Do you only wear one perfume?

Not alot of guys wear perfume on the worksite, but if I had to work in close proximity with an overwhelming perfume/cologne, I'd get a pretty bad headache.


----------



## Anon220 (Jun 11, 2020)

OnTheFly said:


> Do you only wear one perfume?
> 
> Not alot of guys wear perfume on the worksite, but if I had to work in close proximity with an overwhelming perfume/cologne, I'd get a pretty bad headache.



Yes, I only wear 1 perfume. And I totally understand the whole headache thing - that's exactly why I wear what I do. Most others give me a headache as well, so I try and be mindful of dosing myself lol. I don't think he has that issue though - he just outright said he didn't like it anymore.


----------



## OnTheFly (Mar 12, 2015)

Anon220 said:


> Yes, I only wear 1 perfume. And I totally understand the whole headache thing - that's exactly why I wear what I do. Most others give me a headache as well, so I try and be mindful of dosing myself lol. I don't think he has that issue though - he just outright said he didn't like it anymore.


Is it a fruity or spicy scent?

Perhaps an afternoon out shopping for a new scent together could help the situation?


----------



## Anon220 (Jun 11, 2020)

OnTheFly said:


> Is it a fruity or spicy scent?
> 
> Perhaps an afternoon out shopping for a new scent together could help the situation?


It's a musk. He did mention he thinks it smells "fruity-ier" than normal - which to me, musk has no fruit to it whatsoever. 

I like that idea! I'll bring it up to him and see if he'd like that.

I really, really love my perfume and the thought of changing it kind of annoys me, if I'm honest. But I don't want the man I love to hate the way I smell either!


----------



## OnTheFly (Mar 12, 2015)

Anon220 said:


> It's a musk. He did mention he thinks it smells "fruity-ier" than normal - which to me, musk has no fruit to it whatsoever.
> 
> I like that idea! I'll bring it up to him and see if he'd like that.
> 
> I really, really love my perfume and *the thought of changing it kind of annoys me, if I'm honest*. But I don't want the man I love to hate the way I smell either!


Understandable.

Scents can be a tricky area to navigate. I prefer fruity perfumes, but the one my Mom wore was musky. It brings a wave of sentiment if a catch a whiff of it.......not sure where I'm going with that, haha

Anyway, if he's not being a total **** about it, grace from both sides will go a long way. I just hope nobody has to die on this hill.


----------



## jlg07 (Feb 24, 2017)

Well my wife picked out a new cologne for me to wear (Polo Red) and REALLY liked it in the store.
After about two weeks, she HATED it. I wouldn't be offended. See if it really IS the scent. Spray it on cloth (like he did with his pillow) and after a few minutes, see what he thinks.


----------



## Adelais (Oct 23, 2013)

There are so many perfumes out there, from light to heavy, sweet to citrus, floral to green smelling. Can you go to your local department store and get a few samples to try over the next couple of weeks? You will be surprised that there are many scents out there that you will like as much or more than your favorite, and that your fiance will also like. (I'm embarrassed to admit that I probably have 20+ perfumes. I wear them for different seasons, moods, activities, etc. I LOVE good smells.) Maybe you each can get new scents together and turn it into something fun?

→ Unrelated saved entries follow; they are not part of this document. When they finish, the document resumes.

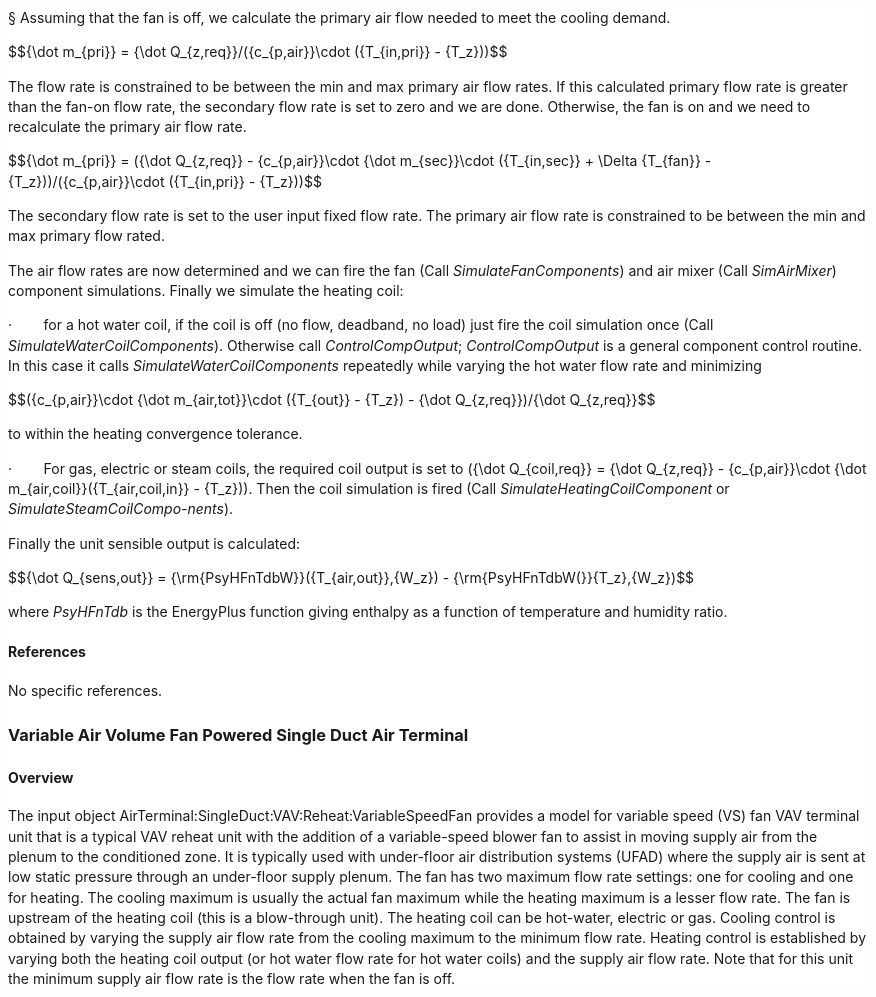 § Assuming that the fan is off, we calculate the primary air flow needed to meet the cooling demand.

<div>$${\dot m_{pri}} = {\dot Q_{z,req}}/({c_{p,air}}\cdot ({T_{in,pri}} - {T_z}))$$</div>

The flow rate is constrained to be between the min and max primary air flow rates. If this calculated primary flow rate is greater than the fan-on flow rate, the secondary flow rate is set to zero and we are done. Otherwise, the fan is on and we need to recalculate the primary air flow rate.

<div>$${\dot m_{pri}} = ({\dot Q_{z,req}} - {c_{p,air}}\cdot {\dot m_{sec}}\cdot ({T_{in,sec}} + \Delta {T_{fan}} - {T_z}))/({c_{p,air}}\cdot ({T_{in,pri}} - {T_z}))$$</div>

The secondary flow rate is set to the user input fixed flow rate. The primary air flow rate is constrained to be between the min and max primary flow rated.

The air flow rates are now determined and we can fire the fan (Call *SimulateFanComponents*) and air mixer (Call *SimAirMixer*) component simulations. Finally we simulate the heating coil:

·        for a hot water coil, if the coil is off (no flow, deadband, no load) just fire the coil simulation once (Call *SimulateWaterCoilComponents*). Otherwise call *ControlCompOutput*; *ControlCompOutput* is a general component control routine. In this case it calls *SimulateWaterCoilComponents* repeatedly while varying the hot water flow rate and minimizing

<div>$$({c_{p,air}}\cdot {\dot m_{air,tot}}\cdot ({T_{out}} - {T_z}) - {\dot Q_{z,req}})/{\dot Q_{z,req}}$$</div>

to within the heating convergence tolerance.

·        For gas, electric or steam coils, the required coil output is set to <span>\({\dot Q_{coil,req}} = {\dot Q_{z,req}} - {c_{p,air}}\cdot {\dot m_{air,coil}}({T_{air,coil,in}} - {T_z})\)</span>. Then the coil simulation is fired (Call *SimulateHeatingCoilComponent* or *SimulateSteamCoilCompo-nents*).

Finally the unit sensible output is calculated:

<div>$${\dot Q_{sens,out}} = {\rm{PsyHFnTdbW}}({T_{air,out}},{W_z}) - {\rm{PsyHFnTdbW(}}{T_z},{W_z})$$</div>

where *PsyHFnTdb* is the EnergyPlus function giving enthalpy as a function of temperature and humidity ratio.

#### References

No specific references.

### Variable Air Volume Fan Powered Single Duct Air Terminal

#### Overview

The input object AirTerminal:SingleDuct:VAV:Reheat:VariableSpeedFan provides a model for variable speed (VS) fan VAV terminal unit that is a typical VAV reheat unit with the addition of a variable-speed blower fan to assist in moving supply air from the plenum to the conditioned zone. It is typically used with under-floor air distribution systems (UFAD) where the supply air is sent at low static pressure through an under-floor supply plenum. The fan has two maximum flow rate settings: one for cooling and one for heating. The cooling maximum is usually the actual fan maximum while the heating maximum is a lesser flow rate. The fan is upstream of the heating coil (this is a blow-through unit). The heating coil can be hot-water, electric or gas. Cooling control is obtained by varying the supply air flow rate from the cooling maximum to the minimum flow rate. Heating control is established by varying both the heating coil output (or hot water flow rate for hot water coils) and the supply air flow rate. Note that for this unit the minimum supply air flow rate is the flow rate when the fan is off.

My husband doesn't like one of my perfumes, and I have to admit that it is rather an unusual scent: Elixir, by Lancome. I only wear it once in a while in the winter, but not when I am going to be around him since he doesn't like it. There are a couple that he really likes, and I wear those especially for him, but not often, since they are heavy.

And it is true that scents can repel or draw a person closer. If he isn't liking your perfume, definitely quit wearing it and find something else that you both like. It doesn't mean he will always not like your old perfume. You might try wearing it again after you have worn other perfumes around him. If he gets used to you smelling different, but always good, he might be open to the old one again.


----------



## EleGirl (Dec 3, 2011)

OnTheFly said:


> Not alot of guys wear perfume on the worksite, but if I had to work in close proximity with an overwhelming perfume/cologne, I'd get a pretty bad headache.


Yep, a lot of people are allergic to perfumes or just find them irritable.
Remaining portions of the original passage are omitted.